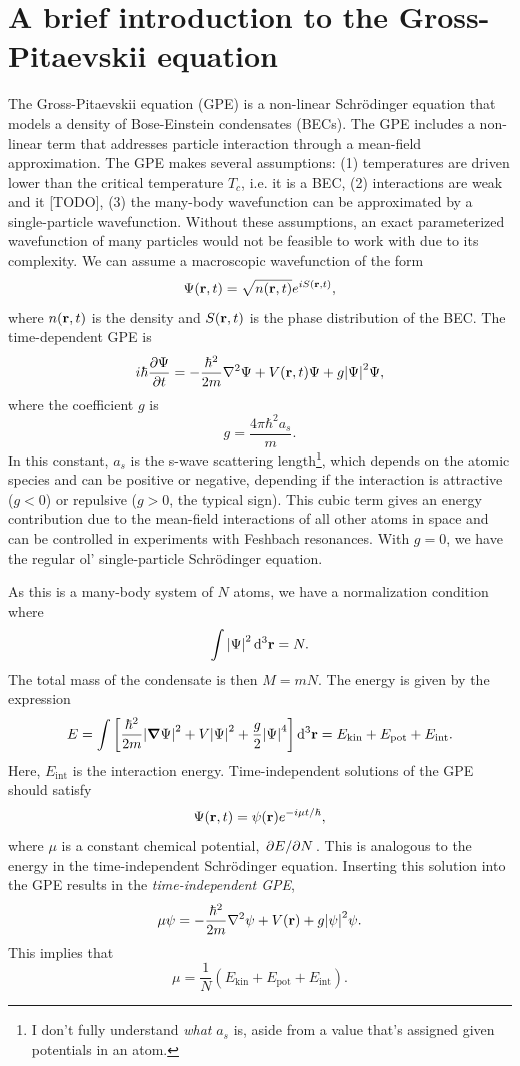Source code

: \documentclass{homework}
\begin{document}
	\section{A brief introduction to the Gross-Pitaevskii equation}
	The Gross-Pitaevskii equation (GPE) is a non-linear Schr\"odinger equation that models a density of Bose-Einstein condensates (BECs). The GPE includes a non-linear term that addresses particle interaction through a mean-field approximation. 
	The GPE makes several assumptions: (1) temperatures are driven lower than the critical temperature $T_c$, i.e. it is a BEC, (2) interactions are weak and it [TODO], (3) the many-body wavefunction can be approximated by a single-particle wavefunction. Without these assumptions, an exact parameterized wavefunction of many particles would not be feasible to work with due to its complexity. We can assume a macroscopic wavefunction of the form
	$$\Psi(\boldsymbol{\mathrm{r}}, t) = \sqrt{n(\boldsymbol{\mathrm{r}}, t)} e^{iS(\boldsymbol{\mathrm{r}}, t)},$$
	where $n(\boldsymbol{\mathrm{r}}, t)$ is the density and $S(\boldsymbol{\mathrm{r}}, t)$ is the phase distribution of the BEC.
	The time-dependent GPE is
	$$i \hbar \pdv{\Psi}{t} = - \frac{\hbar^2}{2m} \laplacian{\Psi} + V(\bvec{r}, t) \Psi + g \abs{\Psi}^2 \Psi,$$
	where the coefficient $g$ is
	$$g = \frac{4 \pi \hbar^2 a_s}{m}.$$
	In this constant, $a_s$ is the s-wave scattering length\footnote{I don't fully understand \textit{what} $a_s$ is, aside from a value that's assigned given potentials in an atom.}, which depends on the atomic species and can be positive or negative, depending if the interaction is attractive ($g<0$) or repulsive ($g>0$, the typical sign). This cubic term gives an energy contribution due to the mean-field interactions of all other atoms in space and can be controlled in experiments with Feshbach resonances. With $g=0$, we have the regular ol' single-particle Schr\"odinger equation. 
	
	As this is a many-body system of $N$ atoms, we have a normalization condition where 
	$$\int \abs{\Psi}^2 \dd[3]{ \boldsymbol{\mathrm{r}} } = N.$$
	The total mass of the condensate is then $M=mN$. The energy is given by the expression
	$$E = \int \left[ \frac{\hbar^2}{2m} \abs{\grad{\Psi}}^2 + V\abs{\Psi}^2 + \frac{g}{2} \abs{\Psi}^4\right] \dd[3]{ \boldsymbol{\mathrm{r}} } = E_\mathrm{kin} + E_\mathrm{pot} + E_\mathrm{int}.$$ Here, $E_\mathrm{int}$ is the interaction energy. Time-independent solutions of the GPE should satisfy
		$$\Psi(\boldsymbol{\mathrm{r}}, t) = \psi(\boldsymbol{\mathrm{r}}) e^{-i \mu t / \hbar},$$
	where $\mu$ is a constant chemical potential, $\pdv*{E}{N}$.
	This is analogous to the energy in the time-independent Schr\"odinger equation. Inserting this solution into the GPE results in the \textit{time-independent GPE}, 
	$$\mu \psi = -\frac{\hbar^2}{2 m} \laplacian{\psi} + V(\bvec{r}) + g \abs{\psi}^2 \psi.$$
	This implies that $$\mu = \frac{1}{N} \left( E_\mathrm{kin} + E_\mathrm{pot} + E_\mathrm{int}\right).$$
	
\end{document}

EXERCISE PROMPT: When a line carries an image, skip the image and repeat everything else above exactly as written.

PROBLEM SOLUTION:
Source code

: \documentclass{homework}
\begin{document}
	\section{A brief introduction to the Gross-Pitaevskii equation}
	The Gross-Pitaevskii equation (GPE) is a non-linear Schr\"odinger equation that models a density of Bose-Einstein condensates (BECs). The GPE includes a non-linear term that addresses particle interaction through a mean-field approximation. 
	The GPE makes several assumptions: (1) temperatures are driven lower than the critical temperature $T_c$, i.e. it is a BEC, (2) interactions are weak and it [TODO], (3) the many-body wavefunction can be approximated by a single-particle wavefunction. Without these assumptions, an exact parameterized wavefunction of many particles would not be feasible to work with due to its complexity. We can assume a macroscopic wavefunction of the form
	$$\Psi(\boldsymbol{\mathrm{r}}, t) = \sqrt{n(\boldsymbol{\mathrm{r}}, t)} e^{iS(\boldsymbol{\mathrm{r}}, t)},$$
	where $n(\boldsymbol{\mathrm{r}}, t)$ is the density and $S(\boldsymbol{\mathrm{r}}, t)$ is the phase distribution of the BEC.
	The time-dependent GPE is
	$$i \hbar \pdv{\Psi}{t} = - \frac{\hbar^2}{2m} \laplacian{\Psi} + V(\bvec{r}, t) \Psi + g \abs{\Psi}^2 \Psi,$$
	where the coefficient $g$ is
	$$g = \frac{4 \pi \hbar^2 a_s}{m}.$$
	In this constant, $a_s$ is the s-wave scattering length\footnote{I don't fully understand \textit{what} $a_s$ is, aside from a value that's assigned given potentials in an atom.}, which depends on the atomic species and can be positive or negative, depending if the interaction is attractive ($g<0$) or repulsive ($g>0$, the typical sign). This cubic term gives an energy contribution due to the mean-field interactions of all other atoms in space and can be controlled in experiments with Feshbach resonances. With $g=0$, we have the regular ol' single-particle Schr\"odinger equation. 
	
	As this is a many-body system of $N$ atoms, we have a normalization condition where 
	$$\int \abs{\Psi}^2 \dd[3]{ \boldsymbol{\mathrm{r}} } = N.$$
	The total mass of the condensate is then $M=mN$. The energy is given by the expression
	$$E = \int \left[ \frac{\hbar^2}{2m} \abs{\grad{\Psi}}^2 + V\abs{\Psi}^2 + \frac{g}{2} \abs{\Psi}^4\right] \dd[3]{ \boldsymbol{\mathrm{r}} } = E_\mathrm{kin} + E_\mathrm{pot} + E_\mathrm{int}.$$ Here, $E_\mathrm{int}$ is the interaction energy. Time-independent solutions of the GPE should satisfy
		$$\Psi(\boldsymbol{\mathrm{r}}, t) = \psi(\boldsymbol{\mathrm{r}}) e^{-i \mu t / \hbar},$$
	where $\mu$ is a constant chemical potential, $\pdv*{E}{N}$.
	This is analogous to the energy in the time-independent Schr\"odinger equation. Inserting this solution into the GPE results in the \textit{time-independent GPE}, 
	$$\mu \psi = -\frac{\hbar^2}{2 m} \laplacian{\psi} + V(\bvec{r}) + g \abs{\psi}^2 \psi.$$
	This implies that $$\mu = \frac{1}{N} \left( E_\mathrm{kin} + E_\mathrm{pot} + E_\mathrm{int}\right).$$
	
\end{document}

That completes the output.